National Public Radio’s new ethics handbook sets a great example for news organizations trying to find their way in our increasingly polarized culture.
It’s written with remarkable, jargon-free clarity and it’s organized in a logical, straightforward, user-friendly way. But most importantly, it takes on the question of what constitutes “fairness” and comes down squarely on the side of providing real truth for NPR’s audience and avoiding the false balance of what NYU’s Jay Rosen has termed “he said, she said” journalism.
A couple of key passages:
- “Our goal is not to please those whom we report on or to produce stories that create the appearance of balance, but to seek the truth.”
- “At all times, we report for our readers and listeners, not our sources. So our primary consideration when presenting the news is that we are fair to the truth. If our sources try to mislead us or put a false spin on the information they give us, we tell our audience. If the balance of evidence in a matter of controversy weighs heavily on one side, we acknowledge it in our reports[Italics mine]. We strive to give our audience confidence that all sides have been considered and represented fairly.”
With this guidance, NPR is acknowledging that delivering truth to an audience is not the same thing as merely delivering two sides of a story. It’s important to use all available tools–not just stenography–in service of the truth. Here’s part of how the guidelines address dealing with sources:
- “…Our challenge is not to be dependent on what any particular source tells us, but to have enough mastery of our subject that we can accurately situate each source’s knowledge and perspective within a broader context. This means we strive to know enough about a subject that we can tell when a source is advocating a disputed position, advancing a vested interest or making a faulty claim.”
NPR’s editorial product manager, Matt Thompson, talks about this issue in an interview with Rosen, whom he tells: ”It’s critical that we earn and preserve the trust of our sources and subjects of coverage, but it’s always most vital to tell the public what we know to be true.”
Those nine words–”Tell the public what we know to be true”–provide the core of what should be the mission of any news organization that is devoted to serving the public and not merely the people and institutions it covers.
There are those who argue that NPR and other news organizations are incapable of telling the public what they know to be true because journalists are hopelessly “biased” in one direction or another and incapable of rising above those biases. Instead, journalists should, they argue, report what public figures and institutions say and do and let the audience figure out the truth. That’s asking too much of an audience that depends on journalists to be aware of and provide the larger context of a story. Merely reporting what the actors said doesn’t tell an audience much about the play.
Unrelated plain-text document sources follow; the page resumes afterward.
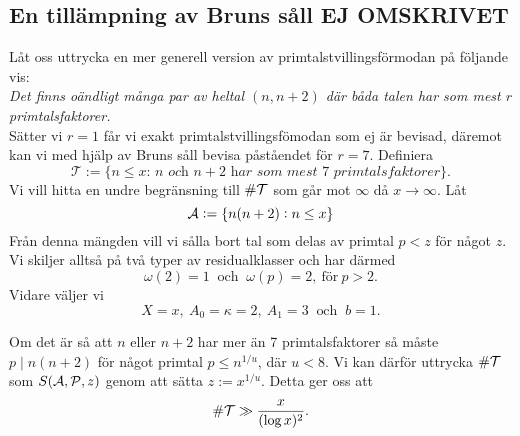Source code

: 



\subsection{En tillämpning av Bruns såll EJ OMSKRIVET}
Låt oss uttrycka en mer generell version av primtalstvillingsförmodan på följande vis:\\
\textit{Det finns oändligt många par av heltal $(n, n+2)$ där båda talen har som mest $r$ primtalsfaktorer.}\\
Sätter vi $r=1$ får vi exakt primtalstvillingsfömodan som ej är bevisad, däremot kan vi med hjälp av Bruns såll bevisa påståendet för $r=7$. Definiera
\begin{equation*}
    \mathcal{T} := \{\textit{$n\leq x$: $n$ och $n+2$ har som mest $7$ primtalsfaktorer}\}.
\end{equation*}
Vi vill hitta en undre begränsning till $\card{\mathcal{T}}$ som går mot $\infty$ då $x\to\infty$. Låt
\begin{equation*}
    \A := \{n(n+2): n\leq x\}
\end{equation*}
Från denna mängden vill vi sålla bort tal som delas av primtal $p<z$ för något $z$. Vi skiljer alltså på två typer av residualklasser och har därmed
\begin{equation*}
    \omega(2)=1\ \text{ och }\ \omega(p)=2,\ \text{för}\ p>2.
\end{equation*}
Vidare väljer vi
\begin{equation*}
    X=x,\ 
    A_0=\kappa=2,\ 
    A_1=3\
    \text{ och }\
    b=1.
\end{equation*}


Om det är så att $n$ eller $n+2$ har mer än 7 primtalsfaktorer så måste $p\mid n(n+2)$ för något primtal $p\leq n^{1/u}$, där $u<8$. Vi kan därför uttrycka $\card\mathcal{T}$ som $\S{A}{P}{z}$ genom att sätta $z := x^{1/u}$. Detta ger oss att
\begin{equation*}
    \card\mathcal{T} \gg \frac{x}{(\log x)^2}.
\end{equation*}






\begin{comment}

två funktioner $g_U$ och $g_L$ som uppfyller 
\begin{alignat*}{3}
    g_U(1)&=1,\quad \text{och}&\quad \mu(d)(g_U(d)-g_U(pd)) &\geq 0, \\
    g_L(1)&=1,\quad \text{och}&\quad \mu(d)(g_L(d)-g_L(pd)) &\leq 0,
\end{alignat*}






\end{comment}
Here’s what the NPR guidelines say about completeness in reporting:
- “When we say our reporting is complete, it means we understand the bigger picture of a story – which facts are most important and how they relate to one another. It’s unrealistic to expect that every story should represent every perspective on an issue. But in our reporting, we must do our best to be aware of all perspectives, the facts supporting or opposing each, and the different groups of stakeholders affected by the issue. Only then can we determine what’s best to include in the time and space we have.”
That’s asking a lot of journalists and there will be times when they fall short. Then it’s up to journalists and their employers to acknowledge their errors and shortcomings. But kudos to NPR for setting a strong standard–”seek the truth”– and being transparent about it.
(Full disclosure: While at Reuters in 2006, I worked briefly with Rosen on the terms of a gift Reuters made to his NewAssignment.net project.)